For the data below, please report each line where the word "includegraphics" is found.

Dataset entries:
***

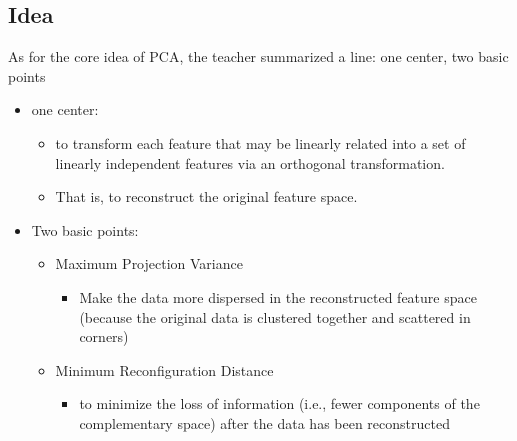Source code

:\documentclass{report}
\begin{document}
\subsection{Idea}
As for the core idea of PCA, the teacher summarized a line: one center, two basic points
\begin{itemize}
	\item one center:
	\begin{itemize}
	\item to transform each feature that may be linearly related into a set of linearly independent features via an orthogonal transformation.
	\item That is, to reconstruct the original feature space.
	\end{itemize}
	\item Two basic points:
	\begin{itemize}
	\item Maximum Projection Variance
	\begin{itemize}
	\item Make the data more dispersed in the reconstructed feature space (because the original data is clustered together and scattered in corners)
	\end{itemize}
	\item Minimum Reconfiguration Distance
	\begin{itemize}
	\item to minimize the loss of information (i.e., fewer components of the complementary space) after the data has been reconstructed
	\end{itemize}
	\end{itemize}
\end{itemize}
\end{document}
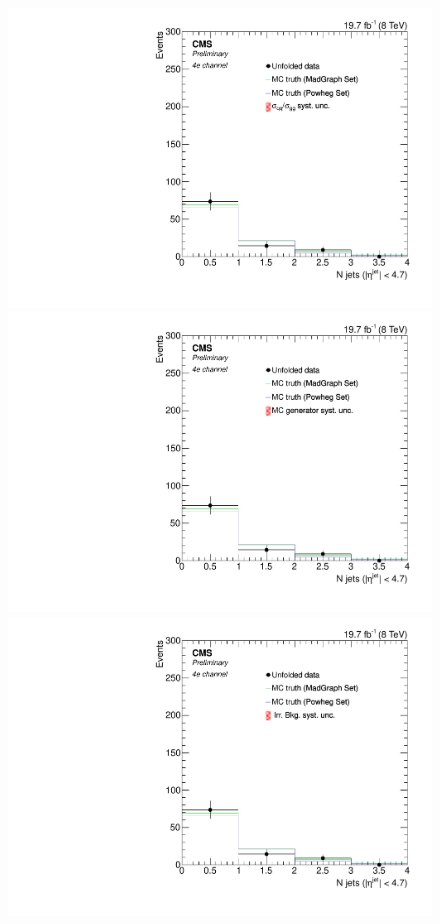 \begin{figure}[hbtp]
  \begin{center}
    \includegraphics[width=0.8\cmsFigWidth]{Figures/Unfolding/Systematics/ZZTo4e_Jets_qqgg_Mad_fr}     
    \includegraphics[width=0.8\cmsFigWidth]{Figures/Unfolding/Systematics/ZZTo4e_Jets_MCgen_Mad_fr}     
    \includegraphics[width=0.8\cmsFigWidth]{Figures/Unfolding/Systematics/ZZTo4e_Jets_IrrBkg_Mad_fr}

\end{center}
\end{figure}
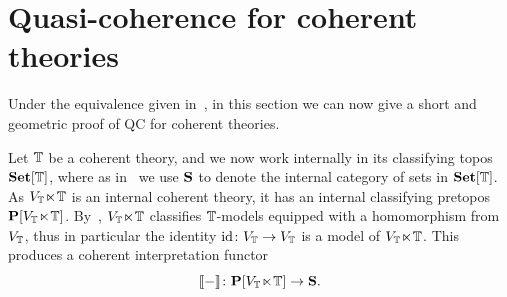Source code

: \section{Quasi-coherence for coherent theories}\label{sec:qcforcoh}

Under the equivalence given in~, in this section we can now give a short and geometric proof of \gls{QC} for coherent theories. 

Let $\T$ be a coherent theory, and we now work internally in its classifying topos $\Set[\T]$, where as in~ we use $\mb S$ to denote the internal category of sets in $\Set[\T]$. As $\VT$ is an internal coherent theory, it has an internal classifying pretopos $\mb P[\VT]$. By~, $\VT$ classifies $\T$-models equipped with a homomorphism from $V_\T$, thus in particular the identity $\id \colon V_\T \to V_\T$ is a model of $\VT$. This produces a coherent interpretation functor 
\[ \ass- \colon \mb P[\VT] \to \mb S. \]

***

SOLUTION:
    \includegraphics[width=0.8\cmsFigWidth]{Figures/Unfolding/Systematics/ZZTo4e_Jets_qqgg_Mad_fr}     
    \includegraphics[width=0.8\cmsFigWidth]{Figures/Unfolding/Systematics/ZZTo4e_Jets_MCgen_Mad_fr}     
    \includegraphics[width=0.8\cmsFigWidth]{Figures/Unfolding/Systematics/ZZTo4e_Jets_IrrBkg_Mad_fr}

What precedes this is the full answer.